> [ABOUT THIS TASK]: Skip any pictures. Repeat the data exactly, from its first line through the line that holds "However, modern data-intensive", both included.

[Dataset entries]
○ ○ ○ ○ ○ ○ ○

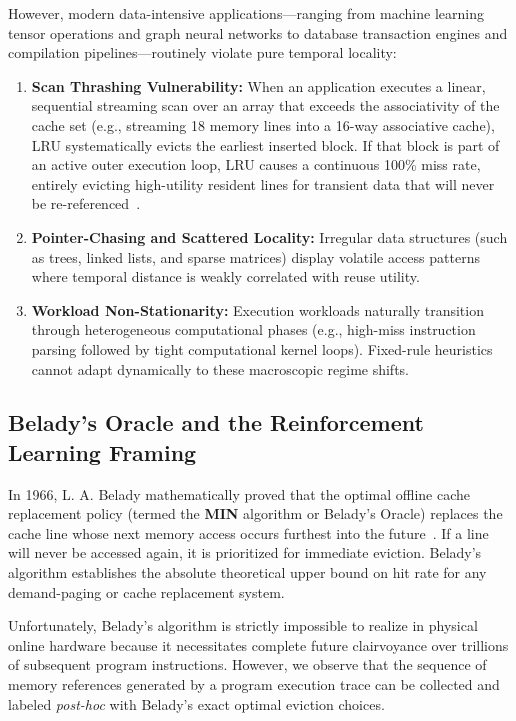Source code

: \documentclass[conference]{IEEEtran}
\begin{document}
However, modern data-intensive applications---ranging from machine learning tensor operations and graph neural networks to database transaction engines and compilation pipelines---routinely violate pure temporal locality:
\begin{enumerate}
    \item \textbf{Scan Thrashing Vulnerability:} When an application executes a linear, sequential streaming scan over an array that exceeds the associativity of the cache set (e.g., streaming 18 memory lines into a 16-way associative cache), LRU systematically evicts the earliest inserted block. If that block is part of an active outer execution loop, LRU causes a continuous 100\% miss rate, entirely evicting high-utility resident lines for transient data that will never be re-referenced~\cite{jaleel2010high}.
    \item \textbf{Pointer-Chasing and Scattered Locality:} Irregular data structures (such as trees, linked lists, and sparse matrices) display volatile access patterns where temporal distance is weakly correlated with reuse utility.
    \item \textbf{Workload Non-Stationarity:} Execution workloads naturally transition through heterogeneous computational phases (e.g., high-miss instruction parsing followed by tight computational kernel loops). Fixed-rule heuristics cannot adapt dynamically to these macroscopic regime shifts.
\end{enumerate}
\subsection{Belady's Oracle and the Reinforcement Learning Framing}
In 1966, L. A. Belady mathematically proved that the optimal offline cache replacement policy (termed the \textbf{MIN} algorithm or Belady's Oracle) replaces the cache line whose next memory access occurs furthest into the future~\cite{belady1966study}. If a line will never be accessed again, it is prioritized for immediate eviction. Belady's algorithm establishes the absolute theoretical upper bound on hit rate for any demand-paging or cache replacement system.

Unfortunately, Belady's algorithm is strictly impossible to realize in physical online hardware because it necessitates complete future clairvoyance over trillions of subsequent program instructions. However, we observe that the sequence of memory references generated by a program execution trace can be collected and labeled \textit{post-hoc} with Belady's exact optimal eviction choices.
\end{document}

○ ○ ○ ○ ○ ○ ○

> [THE ANSWER]:
Source code

: \documentclass[conference]{IEEEtran}
\begin{document}
However, modern data-intensive applications---ranging from machine learning tensor operations and graph neural networks to database transaction engines and compilation pipelines---routinely violate pure temporal locality:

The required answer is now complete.